> WORK TASK
Of the entries that follow, how many lines hold the string "Quantitative"? Write the number and nothing more.

> DATA TO PROCESS
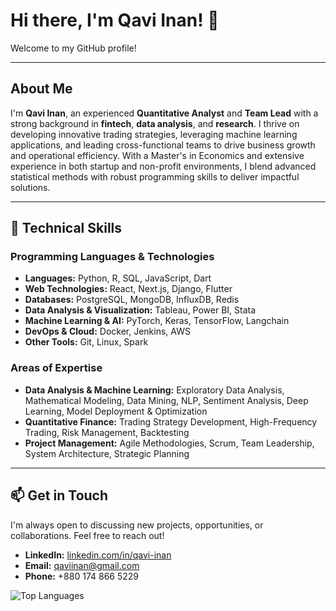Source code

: # Hi there, I'm Qavi Inan! 👋

Welcome to my GitHub profile!

---

## About Me

I'm **Qavi Inan**, an experienced **Quantitative Analyst** and **Team Lead** with a strong background in **fintech**, **data analysis**, and **research**. I thrive on developing innovative trading strategies, leveraging machine learning applications, and leading cross-functional teams to drive business growth and operational efficiency. With a Master's in Economics and extensive experience in both startup and non-profit environments, I blend advanced statistical methods with robust programming skills to deliver impactful solutions.

---

## 🔧 Technical Skills

### **Programming Languages & Technologies**
- **Languages:** Python, R, SQL, JavaScript, Dart
- **Web Technologies:** React, Next.js, Django, Flutter
- **Databases:** PostgreSQL, MongoDB, InfluxDB, Redis
- **Data Analysis & Visualization:** Tableau, Power BI, Stata
- **Machine Learning & AI:** PyTorch, Keras, TensorFlow, Langchain
- **DevOps & Cloud:** Docker, Jenkins, AWS
- **Other Tools:** Git, Linux, Spark

### **Areas of Expertise**
- **Data Analysis & Machine Learning:** Exploratory Data Analysis, Mathematical Modeling, Data Mining, NLP, Sentiment Analysis, Deep Learning, Model Deployment & Optimization
- **Quantitative Finance:** Trading Strategy Development, High-Frequency Trading, Risk Management, Backtesting
- **Project Management:** Agile Methodologies, Scrum, Team Leadership, System Architecture, Strategic Planning

---

## 📫 Get in Touch

I'm always open to discussing new projects, opportunities, or collaborations. Feel free to reach out!

- **LinkedIn:** [linkedin.com/in/qavi-inan](https://www.linkedin.com/in/qavi-inan)
- **Email:** [qaviinan@gmail.com](mailto:qaviinan@gmail.com)
- **Phone:** +880 174 866 5229

![Top Languages](https://github-readme-stats.vercel.app/api/top-langs/?username=qaviinan&layout=compact&theme=radical&hide=Jupyter_Notebook)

> WRITTEN SOLUTION
2